Bibliography, December 2021

BOTM: C. Brenchley, Three twins at the Crater school (2021)

D. Adams and M. Cawardine (1990)
E. Carrere, The kingdom (2014)
D. Devonshire, Wait for me (2010)
K. Addison, Witness for the dead (2021)
C. Mieville, Perdido Street station (2000)
M. Rubin, The hollow crown, 1307-1485 (2005)
E. Taylor, Mrs Palfrey at the Claremont (1968)
C. Thubron, Emperor (1978)
I. Vincent, Dinner with Edward (2016)

Three great books here. Taylor is one of those largely forgotten novelists that deserve not to be, and this was excellent. Better though was Dinner with Edward. I read it in a single sitting and it was exactly what you would want this memoir to be. The right balance of introspection and external engagement, and in this case combined with a lovely bit of food porn. I am already committed to the apricot souffle. Looking online, I am not the only one.

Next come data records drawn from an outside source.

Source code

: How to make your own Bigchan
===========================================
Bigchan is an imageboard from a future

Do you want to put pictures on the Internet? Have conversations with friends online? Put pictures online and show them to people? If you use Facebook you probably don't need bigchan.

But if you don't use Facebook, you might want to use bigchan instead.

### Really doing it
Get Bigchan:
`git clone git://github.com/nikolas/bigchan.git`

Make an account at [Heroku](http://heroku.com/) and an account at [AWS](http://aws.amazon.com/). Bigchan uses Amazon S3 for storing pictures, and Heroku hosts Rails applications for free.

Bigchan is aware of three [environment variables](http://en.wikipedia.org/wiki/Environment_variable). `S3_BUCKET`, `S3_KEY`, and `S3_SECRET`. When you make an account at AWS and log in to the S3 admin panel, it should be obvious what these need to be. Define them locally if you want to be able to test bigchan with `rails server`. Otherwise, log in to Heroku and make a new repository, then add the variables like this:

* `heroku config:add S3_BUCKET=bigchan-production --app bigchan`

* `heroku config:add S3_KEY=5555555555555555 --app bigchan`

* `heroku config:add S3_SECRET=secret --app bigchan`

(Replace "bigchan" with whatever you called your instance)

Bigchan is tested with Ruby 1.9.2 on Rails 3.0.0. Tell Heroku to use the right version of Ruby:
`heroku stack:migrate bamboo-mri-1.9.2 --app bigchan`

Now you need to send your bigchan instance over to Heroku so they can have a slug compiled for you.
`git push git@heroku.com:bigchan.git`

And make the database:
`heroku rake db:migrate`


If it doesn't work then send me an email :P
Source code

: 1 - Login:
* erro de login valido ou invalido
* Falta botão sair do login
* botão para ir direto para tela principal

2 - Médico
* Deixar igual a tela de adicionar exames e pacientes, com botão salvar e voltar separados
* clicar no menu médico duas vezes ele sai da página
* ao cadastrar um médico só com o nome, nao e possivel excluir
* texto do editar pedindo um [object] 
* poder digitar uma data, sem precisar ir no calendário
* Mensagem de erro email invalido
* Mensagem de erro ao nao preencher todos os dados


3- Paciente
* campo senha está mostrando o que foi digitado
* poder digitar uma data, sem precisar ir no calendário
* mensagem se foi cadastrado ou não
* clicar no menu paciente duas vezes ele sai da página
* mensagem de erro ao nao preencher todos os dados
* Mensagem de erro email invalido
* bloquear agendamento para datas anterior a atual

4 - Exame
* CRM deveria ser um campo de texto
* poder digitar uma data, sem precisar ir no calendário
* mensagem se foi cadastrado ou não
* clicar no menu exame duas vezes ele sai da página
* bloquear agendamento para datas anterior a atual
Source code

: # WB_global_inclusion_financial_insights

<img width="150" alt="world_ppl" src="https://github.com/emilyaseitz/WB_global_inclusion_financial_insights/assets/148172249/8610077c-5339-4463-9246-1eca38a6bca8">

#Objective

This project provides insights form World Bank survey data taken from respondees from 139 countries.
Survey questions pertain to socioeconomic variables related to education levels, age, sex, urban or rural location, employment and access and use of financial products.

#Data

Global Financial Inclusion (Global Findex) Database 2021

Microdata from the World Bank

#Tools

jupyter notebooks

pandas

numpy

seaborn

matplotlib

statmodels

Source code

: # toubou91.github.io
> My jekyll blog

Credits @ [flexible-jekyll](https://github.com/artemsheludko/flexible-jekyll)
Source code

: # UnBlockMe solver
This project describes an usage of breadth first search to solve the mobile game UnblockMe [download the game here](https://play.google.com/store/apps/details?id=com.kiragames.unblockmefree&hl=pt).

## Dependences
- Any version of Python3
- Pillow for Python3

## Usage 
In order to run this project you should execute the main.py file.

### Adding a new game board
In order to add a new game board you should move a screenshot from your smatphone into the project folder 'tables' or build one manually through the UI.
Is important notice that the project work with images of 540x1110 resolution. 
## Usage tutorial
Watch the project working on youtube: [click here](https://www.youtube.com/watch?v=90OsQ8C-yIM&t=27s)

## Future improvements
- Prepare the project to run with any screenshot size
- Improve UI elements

However, and with full credit to Anna, my favourite book is intensely personal. I had never imagined that anyone other than me would write a loving pastiche of the Chalet School set on Mars under a steampunk future British Empire. But they have, and it is amazing. Tonally, it's near (though not absolutely) perfect, the world-building is unobtrusive, and the plot contains the right mix of excitement within a fundamentally secure environment. There's another one. I hope there are many more.  

Couple of final thoughts on The Kingdom. Lots of chat about how good this is in religious circles, but I found it very difficult to read. I felt, like I did with Tey's The Daughter of time (and in fact Thubron's on this list), that it was fatally flawed as a book because it couldn't decide what it wanted to be. Firstly, the autobiographical section, and especially the intrusions into the main text, were unnecessary (the section on the author's pornography watching habits was a particular low point). Then it falls between two stools: is it a novelistic treatment of Luke and Paul or is it a serious analytical work? I wish it had been the former, but it kept trying to be the latter, and you just can't do that without footnotes. Frustrating, though some sections were very good indeed.